Exercise instructions: Among the records below, find the lines with the word "pero" and copy them.

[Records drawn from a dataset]
--------------------------------------------------

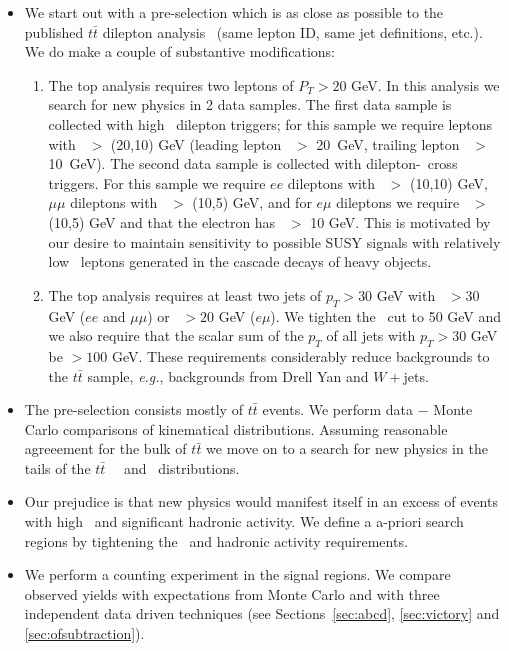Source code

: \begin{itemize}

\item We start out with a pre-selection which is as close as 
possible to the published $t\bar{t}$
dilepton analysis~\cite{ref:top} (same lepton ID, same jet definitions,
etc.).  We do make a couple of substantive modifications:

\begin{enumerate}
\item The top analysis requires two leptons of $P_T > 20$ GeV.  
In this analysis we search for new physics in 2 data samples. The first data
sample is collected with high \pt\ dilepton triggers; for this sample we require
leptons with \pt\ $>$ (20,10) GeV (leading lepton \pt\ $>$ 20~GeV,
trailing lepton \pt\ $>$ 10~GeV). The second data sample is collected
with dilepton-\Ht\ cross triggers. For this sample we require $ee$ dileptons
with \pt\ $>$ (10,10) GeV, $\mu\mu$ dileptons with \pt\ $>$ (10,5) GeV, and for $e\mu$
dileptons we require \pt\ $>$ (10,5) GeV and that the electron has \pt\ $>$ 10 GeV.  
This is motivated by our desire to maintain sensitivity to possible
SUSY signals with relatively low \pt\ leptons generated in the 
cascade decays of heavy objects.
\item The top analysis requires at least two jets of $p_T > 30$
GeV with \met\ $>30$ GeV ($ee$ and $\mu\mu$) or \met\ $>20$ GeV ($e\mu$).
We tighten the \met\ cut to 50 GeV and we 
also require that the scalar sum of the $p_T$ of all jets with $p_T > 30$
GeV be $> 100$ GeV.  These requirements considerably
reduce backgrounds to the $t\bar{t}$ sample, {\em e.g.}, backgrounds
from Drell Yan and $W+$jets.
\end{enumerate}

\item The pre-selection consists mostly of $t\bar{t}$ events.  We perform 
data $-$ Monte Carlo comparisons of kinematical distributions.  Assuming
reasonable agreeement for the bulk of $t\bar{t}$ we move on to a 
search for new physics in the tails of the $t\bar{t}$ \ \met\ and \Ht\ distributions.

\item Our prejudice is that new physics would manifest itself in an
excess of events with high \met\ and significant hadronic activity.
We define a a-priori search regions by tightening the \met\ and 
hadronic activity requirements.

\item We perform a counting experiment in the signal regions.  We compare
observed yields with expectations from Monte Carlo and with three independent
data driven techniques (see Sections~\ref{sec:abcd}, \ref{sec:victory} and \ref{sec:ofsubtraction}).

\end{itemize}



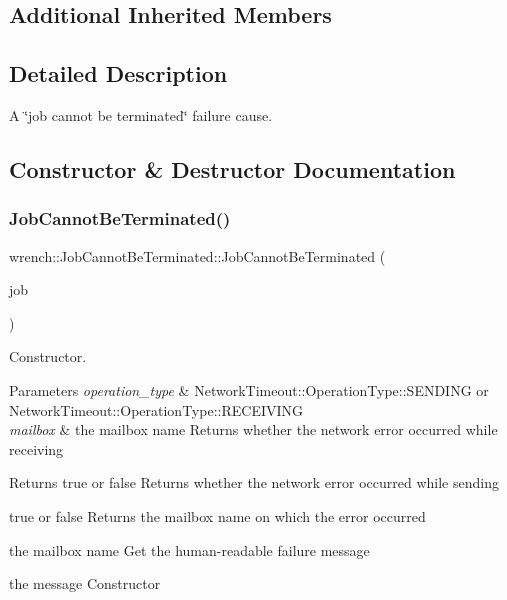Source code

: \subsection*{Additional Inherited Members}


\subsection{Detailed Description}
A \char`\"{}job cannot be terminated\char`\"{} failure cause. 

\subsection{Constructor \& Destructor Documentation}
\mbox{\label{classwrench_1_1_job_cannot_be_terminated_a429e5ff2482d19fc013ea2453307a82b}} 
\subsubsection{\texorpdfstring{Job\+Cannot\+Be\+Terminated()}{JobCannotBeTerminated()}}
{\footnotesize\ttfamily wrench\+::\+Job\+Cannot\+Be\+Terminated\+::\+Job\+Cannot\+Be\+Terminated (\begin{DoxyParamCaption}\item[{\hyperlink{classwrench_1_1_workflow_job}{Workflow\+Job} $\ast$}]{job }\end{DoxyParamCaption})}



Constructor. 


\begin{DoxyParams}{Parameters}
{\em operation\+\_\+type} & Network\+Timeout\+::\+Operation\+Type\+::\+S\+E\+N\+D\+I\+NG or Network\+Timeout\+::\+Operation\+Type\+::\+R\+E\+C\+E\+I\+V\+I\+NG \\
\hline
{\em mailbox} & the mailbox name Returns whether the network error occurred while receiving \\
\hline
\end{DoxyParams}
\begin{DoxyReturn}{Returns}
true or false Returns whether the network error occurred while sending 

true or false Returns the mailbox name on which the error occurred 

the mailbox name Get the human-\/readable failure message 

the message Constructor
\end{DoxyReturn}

--------------------------------------------------

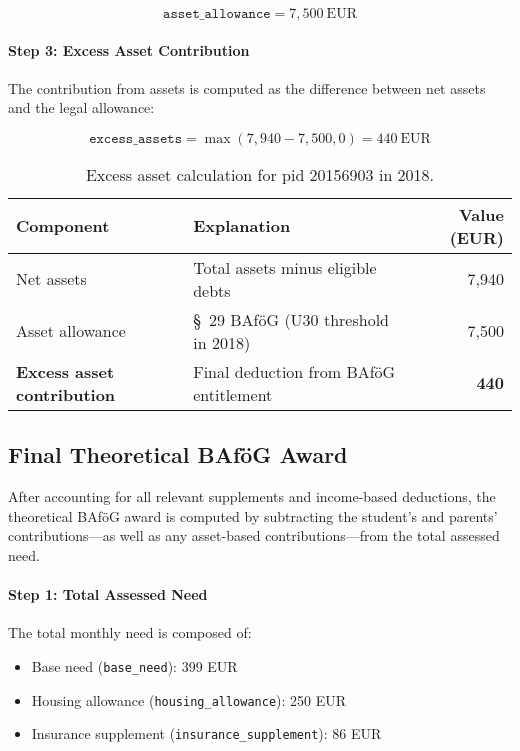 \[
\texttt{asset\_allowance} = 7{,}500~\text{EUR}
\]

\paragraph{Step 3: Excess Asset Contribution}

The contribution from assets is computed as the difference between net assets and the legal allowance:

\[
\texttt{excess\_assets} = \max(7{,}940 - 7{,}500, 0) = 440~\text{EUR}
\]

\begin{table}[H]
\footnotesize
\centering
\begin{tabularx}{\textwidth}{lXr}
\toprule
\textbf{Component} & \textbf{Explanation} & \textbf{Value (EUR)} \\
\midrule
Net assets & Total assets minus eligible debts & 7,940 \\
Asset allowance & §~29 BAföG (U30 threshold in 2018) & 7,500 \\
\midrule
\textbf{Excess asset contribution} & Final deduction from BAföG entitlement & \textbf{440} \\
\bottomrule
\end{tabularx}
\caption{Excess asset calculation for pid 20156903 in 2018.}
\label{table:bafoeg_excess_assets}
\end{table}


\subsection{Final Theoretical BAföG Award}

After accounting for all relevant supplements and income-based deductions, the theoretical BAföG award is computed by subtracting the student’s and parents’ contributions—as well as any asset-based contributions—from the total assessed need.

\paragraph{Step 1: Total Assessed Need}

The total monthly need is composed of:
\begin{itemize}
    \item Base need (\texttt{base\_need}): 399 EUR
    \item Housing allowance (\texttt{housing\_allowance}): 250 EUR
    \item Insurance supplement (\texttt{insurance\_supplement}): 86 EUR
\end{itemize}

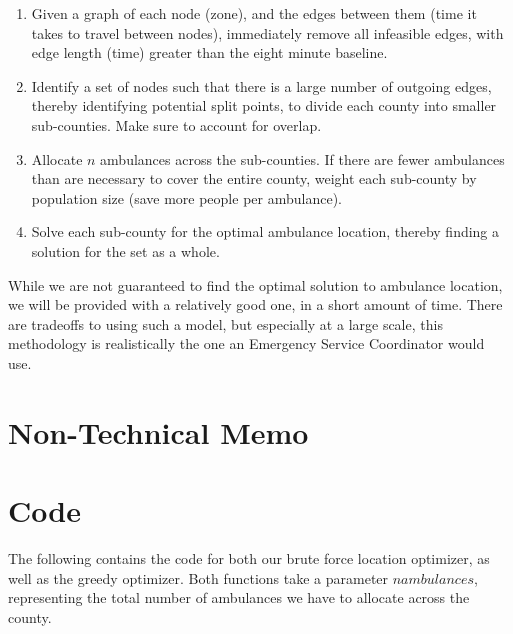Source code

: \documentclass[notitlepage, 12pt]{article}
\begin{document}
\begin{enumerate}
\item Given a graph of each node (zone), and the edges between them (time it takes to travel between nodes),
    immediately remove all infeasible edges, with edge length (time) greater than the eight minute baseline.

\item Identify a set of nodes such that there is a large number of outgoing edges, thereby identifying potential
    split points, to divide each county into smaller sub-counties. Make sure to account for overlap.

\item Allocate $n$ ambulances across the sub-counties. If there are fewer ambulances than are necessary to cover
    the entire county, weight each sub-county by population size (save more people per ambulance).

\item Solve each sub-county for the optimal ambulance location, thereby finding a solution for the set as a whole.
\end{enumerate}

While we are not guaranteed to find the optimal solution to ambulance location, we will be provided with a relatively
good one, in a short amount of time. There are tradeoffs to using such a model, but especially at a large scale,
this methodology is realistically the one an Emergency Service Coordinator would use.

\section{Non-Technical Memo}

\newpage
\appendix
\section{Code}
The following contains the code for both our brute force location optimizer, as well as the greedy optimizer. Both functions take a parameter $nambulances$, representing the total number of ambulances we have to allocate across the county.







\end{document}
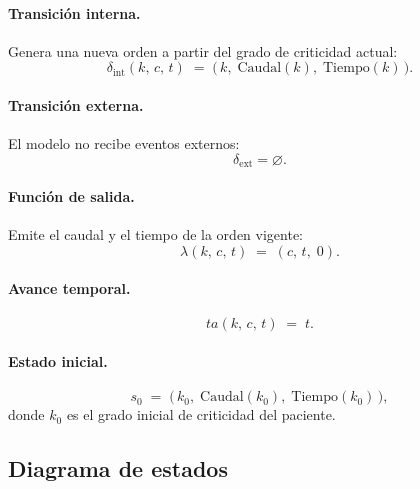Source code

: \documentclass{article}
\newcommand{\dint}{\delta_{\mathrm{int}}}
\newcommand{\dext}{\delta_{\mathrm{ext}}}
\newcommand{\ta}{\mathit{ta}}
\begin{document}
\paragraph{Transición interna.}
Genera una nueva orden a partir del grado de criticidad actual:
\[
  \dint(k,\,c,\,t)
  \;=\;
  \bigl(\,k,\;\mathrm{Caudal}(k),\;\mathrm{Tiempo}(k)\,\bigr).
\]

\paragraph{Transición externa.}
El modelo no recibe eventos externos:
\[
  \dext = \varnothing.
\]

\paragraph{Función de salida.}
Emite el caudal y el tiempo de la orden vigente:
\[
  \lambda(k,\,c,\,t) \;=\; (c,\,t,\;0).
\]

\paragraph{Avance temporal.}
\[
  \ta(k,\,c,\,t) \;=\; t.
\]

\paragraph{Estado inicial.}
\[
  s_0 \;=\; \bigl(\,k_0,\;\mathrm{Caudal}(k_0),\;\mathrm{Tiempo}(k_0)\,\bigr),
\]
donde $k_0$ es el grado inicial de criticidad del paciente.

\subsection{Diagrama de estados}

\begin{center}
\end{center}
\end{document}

--------------------------------------------------

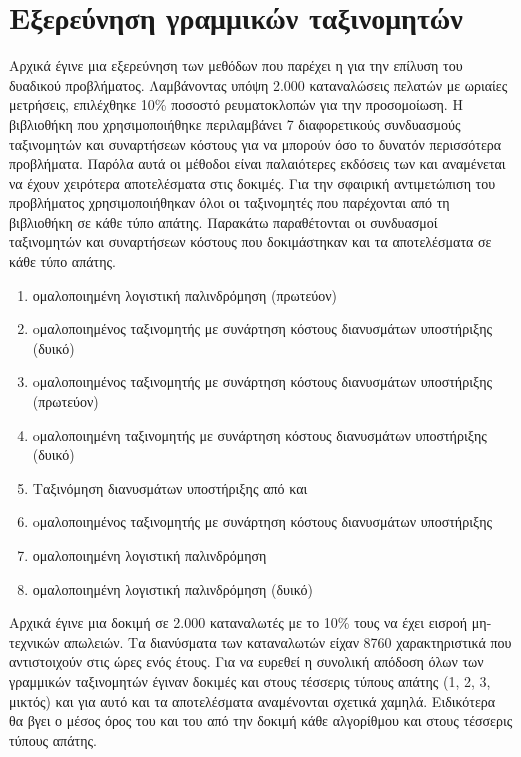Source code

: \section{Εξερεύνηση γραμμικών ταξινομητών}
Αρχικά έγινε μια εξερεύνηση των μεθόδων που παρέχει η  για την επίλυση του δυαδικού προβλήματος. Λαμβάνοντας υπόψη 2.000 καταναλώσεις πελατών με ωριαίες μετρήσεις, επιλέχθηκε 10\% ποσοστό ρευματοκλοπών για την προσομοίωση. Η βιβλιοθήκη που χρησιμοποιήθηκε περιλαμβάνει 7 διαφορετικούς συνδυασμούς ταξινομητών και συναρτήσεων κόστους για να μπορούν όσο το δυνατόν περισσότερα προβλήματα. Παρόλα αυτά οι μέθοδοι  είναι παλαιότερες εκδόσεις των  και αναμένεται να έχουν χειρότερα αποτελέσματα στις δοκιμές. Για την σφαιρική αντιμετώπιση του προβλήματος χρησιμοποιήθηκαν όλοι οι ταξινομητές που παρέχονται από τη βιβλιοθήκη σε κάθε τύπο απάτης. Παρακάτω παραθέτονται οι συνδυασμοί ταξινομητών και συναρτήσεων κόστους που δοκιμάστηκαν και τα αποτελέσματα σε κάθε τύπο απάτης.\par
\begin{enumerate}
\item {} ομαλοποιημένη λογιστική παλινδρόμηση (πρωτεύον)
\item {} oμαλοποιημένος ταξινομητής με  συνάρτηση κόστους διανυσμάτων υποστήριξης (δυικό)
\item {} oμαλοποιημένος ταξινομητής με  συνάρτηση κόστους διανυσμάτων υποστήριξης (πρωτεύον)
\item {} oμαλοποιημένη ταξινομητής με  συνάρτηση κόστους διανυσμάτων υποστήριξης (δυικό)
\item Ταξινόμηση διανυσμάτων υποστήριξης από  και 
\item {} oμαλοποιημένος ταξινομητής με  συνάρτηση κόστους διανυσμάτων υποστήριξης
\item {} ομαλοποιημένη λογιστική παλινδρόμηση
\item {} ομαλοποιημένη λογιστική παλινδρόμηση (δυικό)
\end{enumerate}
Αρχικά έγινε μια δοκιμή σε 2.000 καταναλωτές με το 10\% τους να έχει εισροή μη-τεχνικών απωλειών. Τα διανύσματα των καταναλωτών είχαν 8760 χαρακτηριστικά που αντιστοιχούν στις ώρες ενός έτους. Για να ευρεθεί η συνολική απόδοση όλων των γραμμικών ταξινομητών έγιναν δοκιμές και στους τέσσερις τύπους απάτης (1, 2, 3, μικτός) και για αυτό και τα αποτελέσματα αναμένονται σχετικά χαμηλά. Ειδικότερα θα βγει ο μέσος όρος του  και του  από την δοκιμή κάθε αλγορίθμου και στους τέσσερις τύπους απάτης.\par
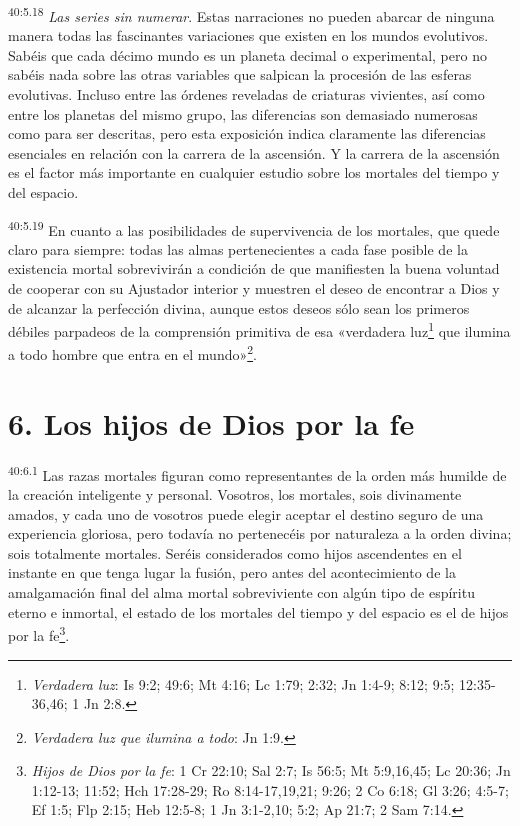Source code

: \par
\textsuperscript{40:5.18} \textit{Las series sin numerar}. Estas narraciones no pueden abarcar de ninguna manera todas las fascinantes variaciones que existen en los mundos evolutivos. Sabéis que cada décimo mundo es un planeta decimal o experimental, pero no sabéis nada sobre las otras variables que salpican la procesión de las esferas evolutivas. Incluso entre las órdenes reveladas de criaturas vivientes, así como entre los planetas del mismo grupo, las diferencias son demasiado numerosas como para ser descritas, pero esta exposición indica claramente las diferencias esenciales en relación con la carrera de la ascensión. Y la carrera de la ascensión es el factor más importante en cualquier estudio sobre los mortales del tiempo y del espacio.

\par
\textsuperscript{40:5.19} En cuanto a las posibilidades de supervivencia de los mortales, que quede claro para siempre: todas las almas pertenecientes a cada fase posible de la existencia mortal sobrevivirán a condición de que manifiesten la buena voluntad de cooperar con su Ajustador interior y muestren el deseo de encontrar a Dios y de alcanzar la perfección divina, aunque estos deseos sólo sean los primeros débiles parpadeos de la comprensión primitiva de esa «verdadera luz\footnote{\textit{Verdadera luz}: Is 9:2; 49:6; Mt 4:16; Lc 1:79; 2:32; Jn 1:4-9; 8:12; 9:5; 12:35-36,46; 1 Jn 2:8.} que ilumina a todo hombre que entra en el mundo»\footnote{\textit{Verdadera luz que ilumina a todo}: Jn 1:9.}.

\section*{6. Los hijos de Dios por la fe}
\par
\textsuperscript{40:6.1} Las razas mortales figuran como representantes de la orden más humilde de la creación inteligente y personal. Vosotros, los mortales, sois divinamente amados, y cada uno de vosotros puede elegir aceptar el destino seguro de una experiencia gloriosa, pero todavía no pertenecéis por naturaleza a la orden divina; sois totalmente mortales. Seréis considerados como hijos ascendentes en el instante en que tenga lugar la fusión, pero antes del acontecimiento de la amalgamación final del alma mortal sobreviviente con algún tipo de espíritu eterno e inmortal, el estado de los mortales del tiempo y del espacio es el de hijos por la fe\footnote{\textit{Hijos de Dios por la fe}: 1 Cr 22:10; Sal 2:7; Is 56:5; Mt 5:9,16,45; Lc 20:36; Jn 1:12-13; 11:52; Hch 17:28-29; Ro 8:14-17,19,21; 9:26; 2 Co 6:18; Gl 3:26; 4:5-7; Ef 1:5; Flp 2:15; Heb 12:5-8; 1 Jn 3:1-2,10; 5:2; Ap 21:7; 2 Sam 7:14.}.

--------------------------------------------------

Output below:
\textsuperscript{40:5.18} \textit{Las series sin numerar}. Estas narraciones no pueden abarcar de ninguna manera todas las fascinantes variaciones que existen en los mundos evolutivos. Sabéis que cada décimo mundo es un planeta decimal o experimental, pero no sabéis nada sobre las otras variables que salpican la procesión de las esferas evolutivas. Incluso entre las órdenes reveladas de criaturas vivientes, así como entre los planetas del mismo grupo, las diferencias son demasiado numerosas como para ser descritas, pero esta exposición indica claramente las diferencias esenciales en relación con la carrera de la ascensión. Y la carrera de la ascensión es el factor más importante en cualquier estudio sobre los mortales del tiempo y del espacio.
\textsuperscript{40:6.1} Las razas mortales figuran como representantes de la orden más humilde de la creación inteligente y personal. Vosotros, los mortales, sois divinamente amados, y cada uno de vosotros puede elegir aceptar el destino seguro de una experiencia gloriosa, pero todavía no pertenecéis por naturaleza a la orden divina; sois totalmente mortales. Seréis considerados como hijos ascendentes en el instante en que tenga lugar la fusión, pero antes del acontecimiento de la amalgamación final del alma mortal sobreviviente con algún tipo de espíritu eterno e inmortal, el estado de los mortales del tiempo y del espacio es el de hijos por la fe\footnote{\textit{Hijos de Dios por la fe}: 1 Cr 22:10; Sal 2:7; Is 56:5; Mt 5:9,16,45; Lc 20:36; Jn 1:12-13; 11:52; Hch 17:28-29; Ro 8:14-17,19,21; 9:26; 2 Co 6:18; Gl 3:26; 4:5-7; Ef 1:5; Flp 2:15; Heb 12:5-8; 1 Jn 3:1-2,10; 5:2; Ap 21:7; 2 Sam 7:14.}.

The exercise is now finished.